# Pool Filter Sand for Aquarium



## FynePrint (Jan 21, 2013)

Hi gtaaquaria, 

Just had a couple question about Pool Filter Sand. I wanted to know what's the best grit of PFS for aquarium. I've seen mention about #20 and #40 grit but I don't know how they look or function inside an aquarium. Does anyone have any pictures or experience with either size or both? Also, where would be a good place to buy brown/tan colour PFS in Toronto?


----------



## CapnCaveman (Jan 2, 2013)

Hi, I've used this sand in my aquarium from Home Hardware. I like the size of it (it says #25 average) I would think it's larger than playsand, and the colour is good. A very light tan (closer to white) with very few darker flecks. Plus at $15 for a 50lb bag it's a great deal. No pictures as of yet, but coming soon.
http://www.homehardware.ca/en/rec/index.htm/Outdoor-Living/Sporting-Goods/Summer-Sports/Swimming/Accessories/50lb-Silurian-Pool-Filter-Sand/_/N-ntlee/No-120/R-I7156856?Num=0


----------



## FynePrint (Jan 21, 2013)

Thanks for the reply Capn... If you could add a picture of what the PFS looks like in your aquarium that would be great. Thanks.


----------



## CapnCaveman (Jan 2, 2013)

I'll throw up a picture from my phone at lunch. Tank doesn't look the hottest as it's still going through it's diatom phase.


----------



## coldmantis (Apr 5, 2010)

pfs in a 45g tall, looks great when new but after a while it's turns more darker due to poop.


----------



## pyrrolin (Jan 11, 2012)

check out this thread http://www.gtaaquaria.com/forum/showthread.php?t=42499 for another option


----------



## BillD (Jun 5, 2006)

PFS is generally pretty white, around here. PFS, by definition is #20 grit. Usually you can get silica sand in #20 for less money, generally under $10 for 88 lbs. I have black blasting sand in #20, and a bag of #12 which will go in another tank. #40 is too fine in my opinion.


----------



## CapnCaveman (Jan 2, 2013)

Here it is


----------



## pyrrolin (Jan 11, 2012)

I found when I changed to a darker sand everything showed up alot more. Sometimes a light coloured sand washes out the colour of fish and plants.


----------



## CapnCaveman (Jan 2, 2013)

I like the sand, just wished I had scraped and painted the back black before I filled it. (Bonus points if you can spot the BN Pleco in the pic)

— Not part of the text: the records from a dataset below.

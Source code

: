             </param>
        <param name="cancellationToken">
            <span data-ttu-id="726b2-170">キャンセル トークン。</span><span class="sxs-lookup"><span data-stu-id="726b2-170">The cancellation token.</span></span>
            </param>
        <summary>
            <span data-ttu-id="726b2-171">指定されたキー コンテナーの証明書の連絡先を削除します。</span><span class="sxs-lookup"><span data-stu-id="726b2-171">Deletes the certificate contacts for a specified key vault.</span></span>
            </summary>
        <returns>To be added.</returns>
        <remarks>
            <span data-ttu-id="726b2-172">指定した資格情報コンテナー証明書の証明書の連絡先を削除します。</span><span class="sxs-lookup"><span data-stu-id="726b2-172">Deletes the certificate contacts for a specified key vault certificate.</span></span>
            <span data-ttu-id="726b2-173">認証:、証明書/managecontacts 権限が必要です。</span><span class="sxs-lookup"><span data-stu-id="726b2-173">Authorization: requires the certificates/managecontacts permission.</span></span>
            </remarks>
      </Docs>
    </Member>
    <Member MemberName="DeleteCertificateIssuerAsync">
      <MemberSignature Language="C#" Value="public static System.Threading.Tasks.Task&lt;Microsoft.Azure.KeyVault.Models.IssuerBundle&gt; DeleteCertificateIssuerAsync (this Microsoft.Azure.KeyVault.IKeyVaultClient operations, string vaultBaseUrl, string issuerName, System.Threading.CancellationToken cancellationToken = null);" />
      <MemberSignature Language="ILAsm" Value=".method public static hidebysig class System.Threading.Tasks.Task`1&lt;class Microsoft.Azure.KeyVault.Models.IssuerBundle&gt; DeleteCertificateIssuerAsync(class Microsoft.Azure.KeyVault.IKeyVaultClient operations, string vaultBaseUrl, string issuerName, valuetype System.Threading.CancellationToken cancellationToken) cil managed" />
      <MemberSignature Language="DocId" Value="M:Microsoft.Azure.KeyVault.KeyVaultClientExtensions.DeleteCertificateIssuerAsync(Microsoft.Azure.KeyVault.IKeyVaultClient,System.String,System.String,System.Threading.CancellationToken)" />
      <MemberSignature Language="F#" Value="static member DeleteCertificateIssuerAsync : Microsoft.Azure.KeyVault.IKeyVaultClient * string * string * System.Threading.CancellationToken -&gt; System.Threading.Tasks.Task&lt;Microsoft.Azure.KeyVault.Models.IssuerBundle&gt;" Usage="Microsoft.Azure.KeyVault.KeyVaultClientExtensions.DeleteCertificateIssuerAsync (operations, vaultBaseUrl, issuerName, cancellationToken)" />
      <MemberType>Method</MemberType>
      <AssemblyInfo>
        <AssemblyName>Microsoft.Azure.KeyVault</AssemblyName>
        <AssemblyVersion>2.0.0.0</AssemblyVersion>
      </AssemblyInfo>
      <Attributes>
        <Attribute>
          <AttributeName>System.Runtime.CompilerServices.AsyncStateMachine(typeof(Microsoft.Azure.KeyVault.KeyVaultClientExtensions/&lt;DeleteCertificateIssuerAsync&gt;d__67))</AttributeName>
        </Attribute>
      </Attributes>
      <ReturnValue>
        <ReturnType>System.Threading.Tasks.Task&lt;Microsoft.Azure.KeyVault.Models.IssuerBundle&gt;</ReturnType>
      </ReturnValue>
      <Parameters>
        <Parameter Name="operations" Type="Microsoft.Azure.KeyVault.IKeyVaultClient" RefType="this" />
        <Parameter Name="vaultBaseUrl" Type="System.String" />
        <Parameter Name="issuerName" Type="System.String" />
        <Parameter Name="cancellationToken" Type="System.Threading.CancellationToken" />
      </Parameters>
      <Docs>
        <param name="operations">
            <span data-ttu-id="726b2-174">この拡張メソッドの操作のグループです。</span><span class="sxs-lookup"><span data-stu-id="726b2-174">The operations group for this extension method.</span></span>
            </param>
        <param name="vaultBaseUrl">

The CoryCats seem to love it too, the entirety of the bottom is dimpled from their barbs.


----------



## FynePrint (Jan 21, 2013)

Thanks for the response everyone....

@Coldmantis. Beautiful tank. I want to start planting my tank as well. That's my next task after I get my new tank setup. Unfortunately I can't see your substrate to see how the PFS looks in your tank. 

@Pyrrolin Nice looking tank and I like the colour of your sand. I never seen that colour before. I agree with you as well that the darker the substrate, the more the colours in your Fishies POP! Right now I have black gravel in my 35G and my Bosemani look amazing. I'm upgrading to a 60G and wanted to try a different look. That's why I'm trying to find some brown/tan PFS. I see your using Blasting Sand, I was researching and people were suggesting to stay away from it if you have bottom feeders like Corys and Plecos.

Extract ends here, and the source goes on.